Visible to the public CMU SoS Lablet Quarterly Executive Summary - April 2021Conflict Detection Enabled

A. Fundamental Research
High level report of result or partial result that helped move security science forward-- In most cases it should point to a "hard problem". These are the most important research accomplishments of the Lablet in the previous quarter.

Jonathan Aldrich

Obsidian: A Language for Secure-by-Construction Blockchain Programs

Blockchains have been proposed to support transactions on distributed, shared state, but hackers have exploited security vulnerabilities in existing programs. We applied user-centered design in the creation of Obsidian, a new language that uses typestate and linearity to support stronger safety guarantees than current approaches for programming blockchain systems.

 

Lujo Bauer

Securing Safety-Critical Machine Learning Algorithms

Our upcoming AsiaCCS paper extends our previous arXiv preprint with some new results: we had previously shown that malware binaries could often be transformed so that they evaded correct classification by anti-virus programs (i.e., they would be incorrectly classified as benign). Leveraging an expanded experimental infrastructure, we more recently showed that such attacks can ultimately succeed even when attempting to transform binaries that initially appear resistant to attack.

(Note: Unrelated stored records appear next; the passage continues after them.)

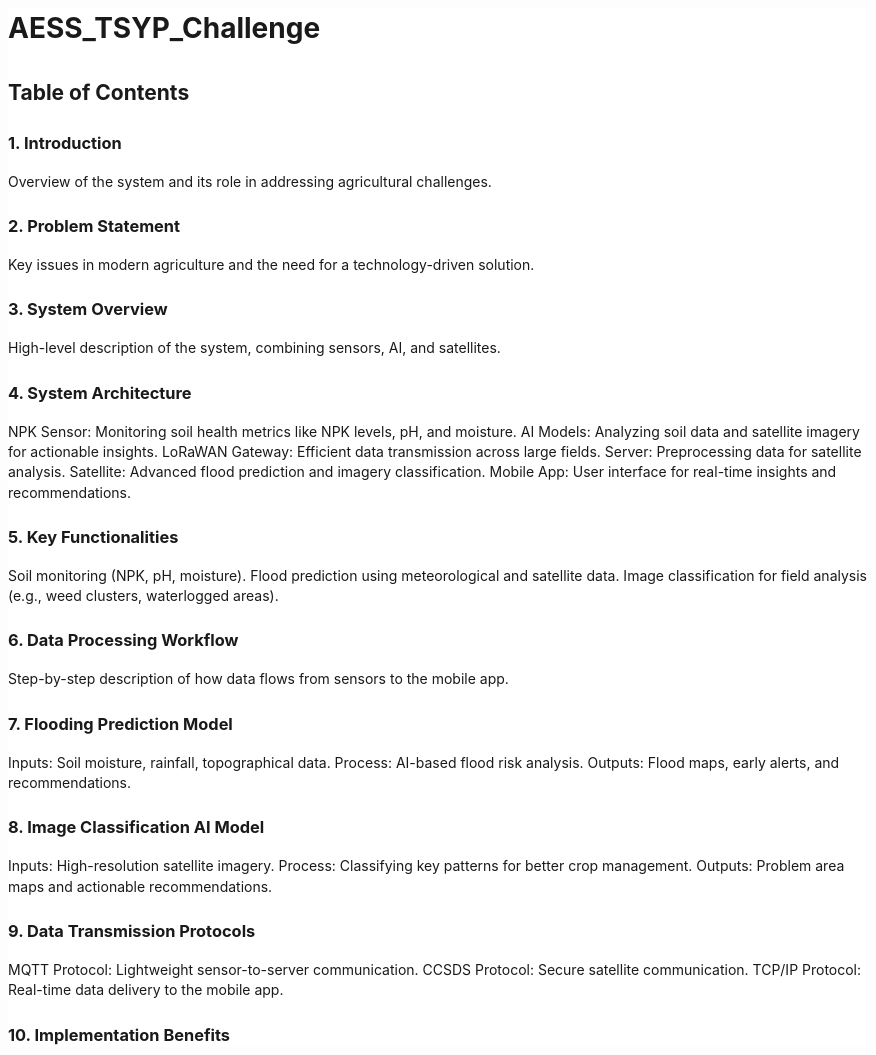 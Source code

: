 # AESS_TSYP_Challenge


## Table of Contents

### 1. Introduction
Overview of the system and its role in addressing agricultural challenges.

### 2. Problem Statement
Key issues in modern agriculture and the need for a technology-driven solution.

### 3. System Overview
High-level description of the system, combining sensors, AI, and satellites.

### 4. System Architecture

NPK Sensor: Monitoring soil health metrics like NPK levels, pH, and moisture.
AI Models: Analyzing soil data and satellite imagery for actionable insights.
LoRaWAN Gateway: Efficient data transmission across large fields.
Server: Preprocessing data for satellite analysis.
Satellite: Advanced flood prediction and imagery classification.
Mobile App: User interface for real-time insights and recommendations.

### 5. Key Functionalities

Soil monitoring (NPK, pH, moisture).
Flood prediction using meteorological and satellite data.
Image classification for field analysis (e.g., weed clusters, waterlogged areas).

### 6. Data Processing Workflow
Step-by-step description of how data flows from sensors to the mobile app.

### 7. Flooding Prediction Model

Inputs: Soil moisture, rainfall, topographical data.
Process: AI-based flood risk analysis.
Outputs: Flood maps, early alerts, and recommendations.

### 8. Image Classification AI Model

Inputs: High-resolution satellite imagery.
Process: Classifying key patterns for better crop management.
Outputs: Problem area maps and actionable recommendations.
### 9. Data Transmission Protocols

MQTT Protocol: Lightweight sensor-to-server communication.
CCSDS Protocol: Secure satellite communication.
TCP/IP Protocol: Real-time data delivery to the mobile app.
### 10. Implementation Benefits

Specifically, we recognized that previous attacks are sufficiently stochastic that even when they usually fail, a determined adversary who attempts enough attacks will eventually succeed with high probability.

 

Lorrie Cranor

Characterizing user behavior and anticipating its effects on computer security with a Security Behavior Observatory

The SBO addresses the hard problem of “Understanding and Accounting for Human Behavior” by collecting data directly from people’s own home computers, thereby capturing people’s computing behavior “in the wild.”

 

David Garlan

Model-Based Explanation For Human-in-the-Loop Security

Security attacks present unique challenges to self-adaptive system design due to the adversarial nature of the environment. Game theory approaches have been explored in security to model malicious behaviors and design reliable defense for the system in a mathematically grounded manner. However, modeling the system as a single player, as done in prior works, is insufficient for the system under partial compromise and for the design of fine-grained defensive strategies where the rest of the system with autonomy can cooperate to mitigate the impact of attacks. To deal with such issues, we propose a new self-adaptive framework incorporating Bayesian game theory and model the defender (i.e., the system) at the granularity of components. Under security attacks, the architecture model of the system is translated into a Bayesian multi-player game, where each component is explicitly modeled as an independent player while security attacks are encoded as variant types for the components. The optimal defensive strategy for the system is dynamically computed by solving the pure equilibrium (i.e., adaptation response) to achieve the best possible system utility, improving the resiliency of the system against security attacks. 

 

Joshua Sunshine

Security Science Research Experience for Undergraduates

No update for this quarter.